__Exercise directions__
The reply should consist of the entire listing, word for word.

───

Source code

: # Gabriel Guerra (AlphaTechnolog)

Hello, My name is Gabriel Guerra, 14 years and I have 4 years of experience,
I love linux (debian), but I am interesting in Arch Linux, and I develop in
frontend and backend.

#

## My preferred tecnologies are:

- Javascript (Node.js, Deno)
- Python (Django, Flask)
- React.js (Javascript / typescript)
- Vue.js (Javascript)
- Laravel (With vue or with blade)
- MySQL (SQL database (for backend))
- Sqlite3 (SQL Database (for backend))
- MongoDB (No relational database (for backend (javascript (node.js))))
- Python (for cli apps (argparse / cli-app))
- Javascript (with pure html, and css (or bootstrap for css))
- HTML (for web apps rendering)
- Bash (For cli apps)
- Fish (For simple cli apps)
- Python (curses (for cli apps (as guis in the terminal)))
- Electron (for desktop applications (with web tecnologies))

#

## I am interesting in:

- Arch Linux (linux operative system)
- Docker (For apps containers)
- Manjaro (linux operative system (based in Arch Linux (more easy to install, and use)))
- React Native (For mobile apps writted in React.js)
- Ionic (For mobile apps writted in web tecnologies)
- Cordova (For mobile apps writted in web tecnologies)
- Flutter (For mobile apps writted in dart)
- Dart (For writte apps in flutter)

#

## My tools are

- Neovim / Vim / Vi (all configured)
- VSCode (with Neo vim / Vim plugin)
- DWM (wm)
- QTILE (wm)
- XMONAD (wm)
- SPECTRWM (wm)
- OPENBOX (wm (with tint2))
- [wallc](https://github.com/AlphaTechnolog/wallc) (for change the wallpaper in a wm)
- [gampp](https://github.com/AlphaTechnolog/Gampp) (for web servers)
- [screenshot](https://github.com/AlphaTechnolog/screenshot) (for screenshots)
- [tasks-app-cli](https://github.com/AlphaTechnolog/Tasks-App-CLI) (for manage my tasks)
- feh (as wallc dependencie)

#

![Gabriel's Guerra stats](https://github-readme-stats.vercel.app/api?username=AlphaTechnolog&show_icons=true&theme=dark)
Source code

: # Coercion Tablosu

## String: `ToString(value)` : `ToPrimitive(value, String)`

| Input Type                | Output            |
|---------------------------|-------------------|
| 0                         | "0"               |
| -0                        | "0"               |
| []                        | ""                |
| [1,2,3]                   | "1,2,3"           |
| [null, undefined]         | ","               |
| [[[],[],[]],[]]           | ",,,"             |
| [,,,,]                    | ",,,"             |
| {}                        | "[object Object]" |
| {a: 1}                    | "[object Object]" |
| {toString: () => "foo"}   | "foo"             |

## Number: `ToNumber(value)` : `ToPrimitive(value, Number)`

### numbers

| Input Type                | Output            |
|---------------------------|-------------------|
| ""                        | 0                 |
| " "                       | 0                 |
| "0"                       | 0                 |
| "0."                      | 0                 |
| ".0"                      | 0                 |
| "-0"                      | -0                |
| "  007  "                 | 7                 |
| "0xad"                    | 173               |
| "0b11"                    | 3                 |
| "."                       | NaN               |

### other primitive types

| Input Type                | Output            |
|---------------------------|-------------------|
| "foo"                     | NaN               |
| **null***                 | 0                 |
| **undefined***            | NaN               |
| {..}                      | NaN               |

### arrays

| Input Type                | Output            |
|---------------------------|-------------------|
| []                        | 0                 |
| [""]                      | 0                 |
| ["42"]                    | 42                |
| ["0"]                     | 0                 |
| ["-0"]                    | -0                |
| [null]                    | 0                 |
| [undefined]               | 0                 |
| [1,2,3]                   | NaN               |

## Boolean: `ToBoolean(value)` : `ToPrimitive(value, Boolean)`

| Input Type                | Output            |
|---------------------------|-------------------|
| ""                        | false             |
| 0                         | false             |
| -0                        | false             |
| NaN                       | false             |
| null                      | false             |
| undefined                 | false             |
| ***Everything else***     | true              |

───

__Solution to this exercise__
Source code

: # Gabriel Guerra (AlphaTechnolog)

Hello, My name is Gabriel Guerra, 14 years and I have 4 years of experience,
I love linux (debian), but I am interesting in Arch Linux, and I develop in
frontend and backend.

#

## My preferred tecnologies are:

- Javascript (Node.js, Deno)
- Python (Django, Flask)
- React.js (Javascript / typescript)
- Vue.js (Javascript)
- Laravel (With vue or with blade)
- MySQL (SQL database (for backend))
- Sqlite3 (SQL Database (for backend))
- MongoDB (No relational database (for backend (javascript (node.js))))
- Python (for cli apps (argparse / cli-app))
- Javascript (with pure html, and css (or bootstrap for css))
- HTML (for web apps rendering)
- Bash (For cli apps)
- Fish (For simple cli apps)
- Python (curses (for cli apps (as guis in the terminal)))
- Electron (for desktop applications (with web tecnologies))

#

## I am interesting in:

- Arch Linux (linux operative system)
- Docker (For apps containers)
- Manjaro (linux operative system (based in Arch Linux (more easy to install, and use)))
- React Native (For mobile apps writted in React.js)
- Ionic (For mobile apps writted in web tecnologies)
- Cordova (For mobile apps writted in web tecnologies)
- Flutter (For mobile apps writted in dart)
- Dart (For writte apps in flutter)

#

## My tools are

- Neovim / Vim / Vi (all configured)
- VSCode (with Neo vim / Vim plugin)
- DWM (wm)
- QTILE (wm)
- XMONAD (wm)
- SPECTRWM (wm)
- OPENBOX (wm (with tint2))
- [wallc](https://github.com/AlphaTechnolog/wallc) (for change the wallpaper in a wm)
- [gampp](https://github.com/AlphaTechnolog/Gampp) (for web servers)
- [screenshot](https://github.com/AlphaTechnolog/screenshot) (for screenshots)
- [tasks-app-cli](https://github.com/AlphaTechnolog/Tasks-App-CLI) (for manage my tasks)
- feh (as wallc dependencie)

#

![Gabriel's Guerra stats](https://github-readme-stats.vercel.app/api?username=AlphaTechnolog&show_icons=true&theme=dark)
Source code

: # Coercion Tablosu

## String: `ToString(value)` : `ToPrimitive(value, String)`

| Input Type                | Output            |
|---------------------------|-------------------|
| 0                         | "0"               |
| -0                        | "0"               |
| []                        | ""                |
| [1,2,3]                   | "1,2,3"           |
| [null, undefined]         | ","               |
| [[[],[],[]],[]]           | ",,,"             |
| [,,,,]                    | ",,,"             |
| {}                        | "[object Object]" |
| {a: 1}                    | "[object Object]" |
| {toString: () => "foo"}   | "foo"             |

## Number: `ToNumber(value)` : `ToPrimitive(value, Number)`

### numbers

| Input Type                | Output            |
|---------------------------|-------------------|
| ""                        | 0                 |
| " "                       | 0                 |
| "0"                       | 0                 |
| "0."                      | 0                 |
| ".0"                      | 0                 |
| "-0"                      | -0                |
| "  007  "                 | 7                 |
| "0xad"                    | 173               |
| "0b11"                    | 3                 |
| "."                       | NaN               |

### other primitive types

| Input Type                | Output            |
|---------------------------|-------------------|
| "foo"                     | NaN               |
| **null***                 | 0                 |
| **undefined***            | NaN               |
| {..}                      | NaN               |

### arrays

| Input Type                | Output            |
|---------------------------|-------------------|
| []                        | 0                 |
| [""]                      | 0                 |
| ["42"]                    | 42                |
| ["0"]                     | 0                 |
| ["-0"]                    | -0                |
| [null]                    | 0                 |
| [undefined]               | 0                 |
| [1,2,3]                   | NaN               |

## Boolean: `ToBoolean(value)` : `ToPrimitive(value, Boolean)`

| Input Type                | Output            |
|---------------------------|-------------------|
| ""                        | false             |
| 0                         | false             |
| -0                        | false             |
| NaN                       | false             |
| null                      | false             |
| undefined                 | false             |
| ***Everything else***     | true              |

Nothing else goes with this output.